BEGIN
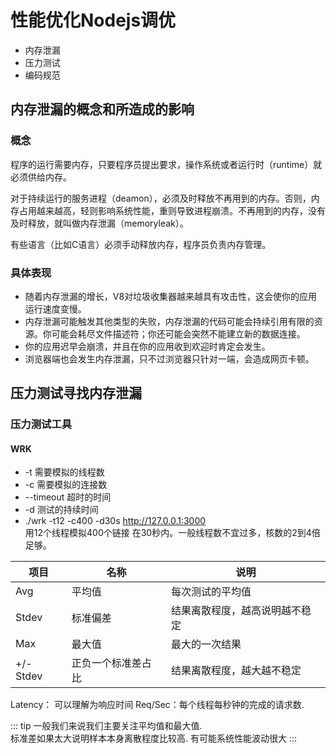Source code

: # 性能优化Nodejs调优

- 内存泄漏
- 压力测试
- 编码规范

## 内存泄漏的概念和所造成的影响

### 概念

程序的运行需要内存，只要程序员提出要求，操作系统或者运行时（runtime）就必须供给内存。  

对于持续运行的服务进程（deamon），必须及时释放不再用到的内存。否则，内存占用越来越高，轻则影响系统性能，重则导致进程崩溃。不再用到的内存，没有及时释放，就叫做内存泄漏（memoryleak）。

有些语言（比如C语言）必须手动释放内存，程序员负责内存管理。

### 具体表现

- 随着内存泄漏的增长，V8对垃圾收集器越来越具有攻击性，这会使你的应用运行速度变慢。
- 内存泄漏可能触发其他类型的失败，内存泄漏的代码可能会持续引用有限的资源。你可能会耗尽文件描述符；你还可能会突然不能建立新的数据连接。
- 你的应用迟早会崩溃，并且在你的应用收到欢迎时肯定会发生。
- 浏览器端也会发生内存泄漏，只不过浏览器只针对一端，会造成网页卡顿。

## 压力测试寻找内存泄漏

### 压力测试工具

#### WRK 
- -t 需要模拟的线程数
- -c 需要模拟的连接数
- --timeout 超时的时间
- -d 测试的持续时间
- ./wrk -t12 -c400 -d30s http://127.0.0.1:3000  
  用12个线程模拟400个链接 在30秒内。一般线程数不宜过多，核数的2到4倍足够。

 | 项目    | 名称  | 说明           |
 | ------ | ----- | ------------  |
 | Avg    | 平均值 | 每次测试的平均值 |
 | Stdev  | 标准偏差 | 结果离散程度，越高说明越不稳定 |
 | Max    | 最大值 | 最大的一次结果 | 
 | +/- Stdev| 正负一个标准差占比 | 结果离散程度，越大越不稳定|

 Latency： 可以理解为响应时间
 Req/Sec：每个线程每秒钟的完成的请求数.  

::: tip 
  一般我们来说我们主要关注平均值和最大值.  
  标准差如果太大说明样本本身离散程度比较高. 有可能系统性能波动很大
:::


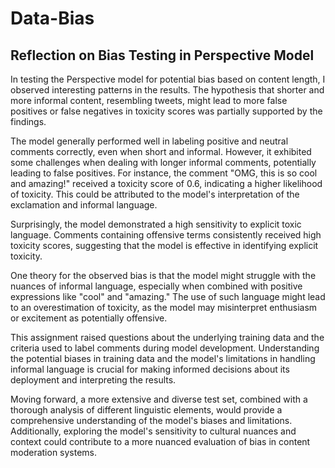 # Data-Bias

## Reflection on Bias Testing in Perspective Model

In testing the Perspective model for potential bias based on content length, I observed interesting patterns in the results. The hypothesis that shorter and more informal content, resembling tweets, might lead to more false positives or false negatives in toxicity scores was partially supported by the findings.

The model generally performed well in labeling positive and neutral comments correctly, even when short and informal. However, it exhibited some challenges when dealing with longer informal comments, potentially leading to false positives. For instance, the comment "OMG, this is so cool and amazing!" received a toxicity score of 0.6, indicating a higher likelihood of toxicity. This could be attributed to the model's interpretation of the exclamation and informal language.

Surprisingly, the model demonstrated a high sensitivity to explicit toxic language. Comments containing offensive terms consistently received high toxicity scores, suggesting that the model is effective in identifying explicit toxicity.

One theory for the observed bias is that the model might struggle with the nuances of informal language, especially when combined with positive expressions like "cool" and "amazing." The use of such language might lead to an overestimation of toxicity, as the model may misinterpret enthusiasm or excitement as potentially offensive.

This assignment raised questions about the underlying training data and the criteria used to label comments during model development. Understanding the potential biases in training data and the model's limitations in handling informal language is crucial for making informed decisions about its deployment and interpreting the results.

Moving forward, a more extensive and diverse test set, combined with a thorough analysis of different linguistic elements, would provide a comprehensive understanding of the model's biases and limitations. Additionally, exploring the model's sensitivity to cultural nuances and context could contribute to a more nuanced evaluation of bias in content moderation systems.
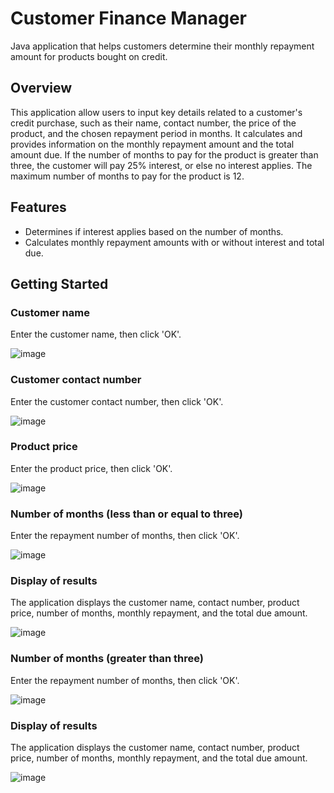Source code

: # Customer Finance Manager
Java application that helps customers determine their monthly repayment amount for products bought on credit.

## Overview
This application allow users to input key details related to a customer's credit purchase, such as their name, contact number, the price of the product, and the chosen repayment period in months. It calculates and provides information on the monthly repayment amount and the total amount due. If the number of months to pay for the product is greater than three, the customer will pay 25% interest, or else no interest applies. The maximum number of months to pay for the product is 12.

## Features
- Determines if interest applies based on the number of months.
- Calculates monthly repayment amounts with or without interest and total due.

## Getting Started

### Customer name
Enter the customer name, then click 'OK'.

![image](https://github.com/basgbasg/test/assets/133644970/03049a55-f73e-4777-9841-8cbe31f5fc16)


### Customer contact number
Enter the customer contact number, then click 'OK'.

![image](https://github.com/basgbasg/test/assets/133644970/206fc7f8-5c3c-48ee-a7fe-b9ae23e955b8)


### Product price
Enter the product price, then click 'OK'.

![image](https://github.com/basgbasg/test/assets/133644970/453b3bcf-0510-40c1-900b-33683df4810a)

### Number of months (less than or equal to three)
Enter the repayment number of months, then click 'OK'.

![image](https://github.com/basgbasg/test/assets/133644970/cc364e2f-ff46-4b10-8f38-a248409de818)

### Display of results
The application displays the customer name, contact number, product price, number of months, monthly repayment, and the total due amount.

![image](https://github.com/basgbasg/test/assets/133644970/e9cb11f3-ee0f-41df-bdc1-757a28448fc0)

### Number of months (greater than three)
Enter the repayment number of months, then click 'OK'.

![image](https://github.com/basgbasg/test/assets/133644970/f6ec78dc-356f-4219-bb5f-08dc650777ae)

### Display of results
The application displays the customer name, contact number, product price, number of months, monthly repayment, and the total due amount.

![image](https://github.com/basgbasg/test/assets/133644970/43b8cec8-9035-41c3-9389-cae9f18aa841)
END
> **Exercise directions**: Please give every line above again word for word, apart from the pictures.

> **Result for this exercise**:
Source code

: # 性能优化Nodejs调优

- 内存泄漏
- 压力测试
- 编码规范

## 内存泄漏的概念和所造成的影响

### 概念

程序的运行需要内存，只要程序员提出要求，操作系统或者运行时（runtime）就必须供给内存。  

对于持续运行的服务进程（deamon），必须及时释放不再用到的内存。否则，内存占用越来越高，轻则影响系统性能，重则导致进程崩溃。不再用到的内存，没有及时释放，就叫做内存泄漏（memoryleak）。

有些语言（比如C语言）必须手动释放内存，程序员负责内存管理。

### 具体表现

- 随着内存泄漏的增长，V8对垃圾收集器越来越具有攻击性，这会使你的应用运行速度变慢。
- 内存泄漏可能触发其他类型的失败，内存泄漏的代码可能会持续引用有限的资源。你可能会耗尽文件描述符；你还可能会突然不能建立新的数据连接。
- 你的应用迟早会崩溃，并且在你的应用收到欢迎时肯定会发生。
- 浏览器端也会发生内存泄漏，只不过浏览器只针对一端，会造成网页卡顿。

## 压力测试寻找内存泄漏

### 压力测试工具

#### WRK 
- -t 需要模拟的线程数
- -c 需要模拟的连接数
- --timeout 超时的时间
- -d 测试的持续时间
- ./wrk -t12 -c400 -d30s http://127.0.0.1:3000  
  用12个线程模拟400个链接 在30秒内。一般线程数不宜过多，核数的2到4倍足够。

 | 项目    | 名称  | 说明           |
 | ------ | ----- | ------------  |
 | Avg    | 平均值 | 每次测试的平均值 |
 | Stdev  | 标准偏差 | 结果离散程度，越高说明越不稳定 |
 | Max    | 最大值 | 最大的一次结果 | 
 | +/- Stdev| 正负一个标准差占比 | 结果离散程度，越大越不稳定|

 Latency： 可以理解为响应时间
 Req/Sec：每个线程每秒钟的完成的请求数.  

::: tip 
  一般我们来说我们主要关注平均值和最大值.  
  标准差如果太大说明样本本身离散程度比较高. 有可能系统性能波动很大
:::


 # Data-Bias

## Reflection on Bias Testing in Perspective Model

In testing the Perspective model for potential bias based on content length, I observed interesting patterns in the results. The hypothesis that shorter and more informal content, resembling tweets, might lead to more false positives or false negatives in toxicity scores was partially supported by the findings.

The model generally performed well in labeling positive and neutral comments correctly, even when short and informal. However, it exhibited some challenges when dealing with longer informal comments, potentially leading to false positives. For instance, the comment "OMG, this is so cool and amazing!" received a toxicity score of 0.6, indicating a higher likelihood of toxicity. This could be attributed to the model's interpretation of the exclamation and informal language.

Surprisingly, the model demonstrated a high sensitivity to explicit toxic language. Comments containing offensive terms consistently received high toxicity scores, suggesting that the model is effective in identifying explicit toxicity.

One theory for the observed bias is that the model might struggle with the nuances of informal language, especially when combined with positive expressions like "cool" and "amazing." The use of such language might lead to an overestimation of toxicity, as the model may misinterpret enthusiasm or excitement as potentially offensive.

This assignment raised questions about the underlying training data and the criteria used to label comments during model development. Understanding the potential biases in training data and the model's limitations in handling informal language is crucial for making informed decisions about its deployment and interpreting the results.

Moving forward, a more extensive and diverse test set, combined with a thorough analysis of different linguistic elements, would provide a comprehensive understanding of the model's biases and limitations. Additionally, exploring the model's sensitivity to cultural nuances and context could contribute to a more nuanced evaluation of bias in content moderation systems.
Source code

: # Customer Finance Manager
Java application that helps customers determine their monthly repayment amount for products bought on credit.

## Overview
This application allow users to input key details related to a customer's credit purchase, such as their name, contact number, the price of the product, and the chosen repayment period in months. It calculates and provides information on the monthly repayment amount and the total amount due. If the number of months to pay for the product is greater than three, the customer will pay 25% interest, or else no interest applies. The maximum number of months to pay for the product is 12.

## Features
- Determines if interest applies based on the number of months.
- Calculates monthly repayment amounts with or without interest and total due.

## Getting Started

### Customer name
Enter the customer name, then click 'OK'.

![image](https://github.com/basgbasg/test/assets/133644970/03049a55-f73e-4777-9841-8cbe31f5fc16)


### Customer contact number
Enter the customer contact number, then click 'OK'.

![image](https://github.com/basgbasg/test/assets/133644970/206fc7f8-5c3c-48ee-a7fe-b9ae23e955b8)


### Product price
Enter the product price, then click 'OK'.

![image](https://github.com/basgbasg/test/assets/133644970/453b3bcf-0510-40c1-900b-33683df4810a)

### Number of months (less than or equal to three)
Enter the repayment number of months, then click 'OK'.

![image](https://github.com/basgbasg/test/assets/133644970/cc364e2f-ff46-4b10-8f38-a248409de818)

### Display of results
The application displays the customer name, contact number, product price, number of months, monthly repayment, and the total due amount.

![image](https://github.com/basgbasg/test/assets/133644970/e9cb11f3-ee0f-41df-bdc1-757a28448fc0)

### Number of months (greater than three)
Enter the repayment number of months, then click 'OK'.

![image](https://github.com/basgbasg/test/assets/133644970/f6ec78dc-356f-4219-bb5f-08dc650777ae)

### Display of results
The application displays the customer name, contact number, product price, number of months, monthly repayment, and the total due amount.

![image](https://github.com/basgbasg/test/assets/133644970/43b8cec8-9035-41c3-9389-cae9f18aa841)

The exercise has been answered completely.